David Cameron and Theresa May have insisted their cuts to police budgets can be achieved without a reduction in frontline police numbers.
But Tim Brain, the former Gloucestershire police chief and now honorary senior research fellow at Cardiff University’s Police Science Institute, has challenged that claim head on.
In a study released today, Brain calls for the government to “pause and think again” about its planned 20 per cent cut to police budgets over the next four years, saying that it is bound to affect frontline policing.
Brain and his researchers have crunched the numbers and found that since budgets for security and private finance schemes are relatively well protected, it is likely to be local policing that suffers most. He said:
Ministers expect the brunt of such losses to fall in the so-called ‘back office’ but with as many as 16,000 police officer posts going, there is little prospect of the front line being unaffected. Police services and officers’ morale are both likely to suffer.

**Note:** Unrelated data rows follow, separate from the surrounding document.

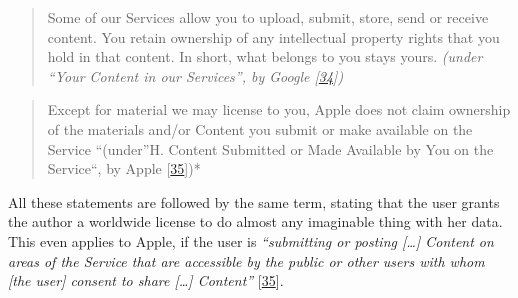 \documentclass[12pt,english,a4paper,titlepage,cleardoublepage=empty,dottedtoc]{report}
\begin{document}
\begin{quote}
Some of our Services allow you to upload, submit, store, send or receive
content. You retain ownership of any intellectual property rights that
you hold in that content. In short, what belongs to you stays yours.
\emph{(under ``Your Content in our Services'', by Google
{[}\protect\hyperlink{ref-web_2016_google_terms-of-service}{34}{]})}
\end{quote}

\begin{quote}
Except for material we may license to you, Apple does not claim
ownership of the materials and/or Content you submit or make available
on the Service ``(under''H. Content Submitted or Made Available by You
on the Service``, by Apple
{[}\protect\hyperlink{ref-web_2016_apple-icloud_terms-of-service}{35}{]})*
\end{quote}

All these statements are followed by the same term, stating that the
user grants the author a worldwide license to do almost any imaginable
thing with her data. This even applies to Apple, if the user is
\emph{``submitting or posting {[}\ldots{}{]} Content on areas of the
Service that are accessible by the public or other users with whom
{[}the user{]} consent to share {[}\ldots{}{]} Content''}
{[}\protect\hyperlink{ref-web_2016_apple-icloud_terms-of-service}{35}{]}.
\end{document}
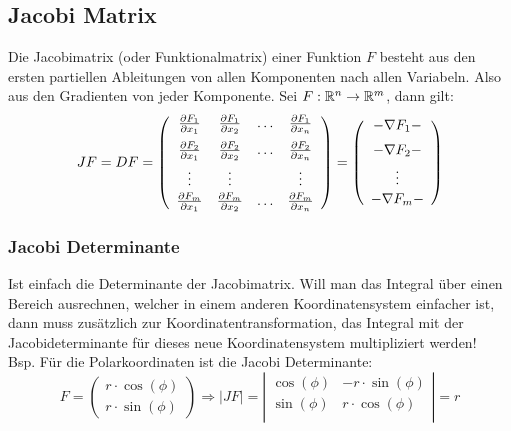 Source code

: \subsection{Jacobi Matrix}
Die Jacobimatrix (oder Funktionalmatrix) einer Funktion $F$ besteht aus den ersten partiellen Ableitungen von allen Komponenten nach allen Variabeln. Also aus den Gradienten von jeder Komponente. Sei $F: \mathbb{R}^n \to \mathbb{R}^m$, dann gilt:
\begin{align*}
	JF = DF =
	\left(\begin{array}{cccc}
		\vspace{0.2cm}\frac{\partial F_1}{\partial x_1} & \frac{\partial F_1}{\partial x_2} & \ldots & \frac{\partial F_1}{\partial x_n}\\
		\vspace{0.1cm}\frac{\partial F_2}{\partial x_1} & \frac{\partial F_2}{\partial x_2} & \ldots & \frac{\partial F_2}{\partial x_n}\\
		\vspace{0.05cm}\vdots & \vdots & & \vdots\\
		\frac{\partial F_m}{\partial x_1} & \frac{\partial F_m}{\partial x_2} & \ldots & \frac{\partial F_m}{\partial x_n}
	\end{array}\right)
	=
	\left(\begin{array}{c}
		\vspace{0.2cm} - \nabla F_1 -\\
		\vspace{0.1cm} - \nabla F_2 -\\
		\vspace{0.05cm}\vdots\\
		- \nabla F_m -
	\end{array}\right)
\end{align*}

\subsubsection{Jacobi Determinante}
Ist einfach die Determinante der Jacobimatrix. Will man das Integral über einen Bereich ausrechnen, welcher in einem anderen Koordinatensystem einfacher ist, dann muss zusätzlich zur Koordinatentransformation, das Integral mit der Jacobideterminante für dieses neue Koordinatensystem multipliziert werden!\\
Bsp. Für die Polarkoordinaten ist die Jacobi Determinante:
\[
	F = 
	\left(\begin{array}{c}
		r \cdot \cos(\phi) \\
		r \cdot \sin(\phi)
	\end{array}\right)
	\Rightarrow
	|JF| = 
	\left|\begin{array}{cc}
		\cos(\phi) & -r \cdot \sin(\phi)\\
		\sin(\phi) & r \cdot \cos(\phi)\\
	\end{array}\right|
	= r
\]

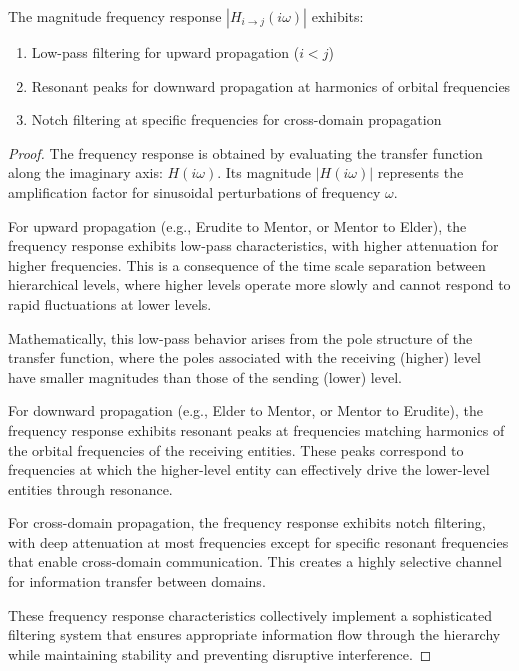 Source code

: \begin{theorem}
The magnitude frequency response $|H_{i \to j}(i\omega)|$ exhibits:
\begin{enumerate}
    \item Low-pass filtering for upward propagation ($i < j$)
    \item Resonant peaks for downward propagation at harmonics of orbital frequencies
    \item Notch filtering at specific frequencies for cross-domain propagation
\end{enumerate}
\end{theorem}

\begin{proof}
The frequency response is obtained by evaluating the transfer function along the imaginary axis: $H(i\omega)$. Its magnitude $|H(i\omega)|$ represents the amplification factor for sinusoidal perturbations of frequency $\omega$.

For upward propagation (e.g., Erudite to Mentor, or Mentor to Elder), the frequency response exhibits low-pass characteristics, with higher attenuation for higher frequencies. This is a consequence of the time scale separation between hierarchical levels, where higher levels operate more slowly and cannot respond to rapid fluctuations at lower levels.

Mathematically, this low-pass behavior arises from the pole structure of the transfer function, where the poles associated with the receiving (higher) level have smaller magnitudes than those of the sending (lower) level.

For downward propagation (e.g., Elder to Mentor, or Mentor to Erudite), the frequency response exhibits resonant peaks at frequencies matching harmonics of the orbital frequencies of the receiving entities. These peaks correspond to frequencies at which the higher-level entity can effectively drive the lower-level entities through resonance.

For cross-domain propagation, the frequency response exhibits notch filtering, with deep attenuation at most frequencies except for specific resonant frequencies that enable cross-domain communication. This creates a highly selective channel for information transfer between domains.

These frequency response characteristics collectively implement a sophisticated filtering system that ensures appropriate information flow through the hierarchy while maintaining stability and preventing disruptive interference.
\end{proof}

He also questioned ministers’ claims that the money could be saved by the police becoming more efficient:
For example, returning responsibility for charging for minor offences will not necessarily reduce the scrutiny required before a decision to proceed is made.
Cuts to frontline police numbers is one of the most difficult subjects for the coalition, as it highlights the clash between their desire to cut budgets and traditional Tory instincts on law and order. Despite Cameron’s claim today that “our police reforms are not about saving money”, most people will see this cut as primarily a budgetary measure.
Reports like this will be very unwelcome indeed.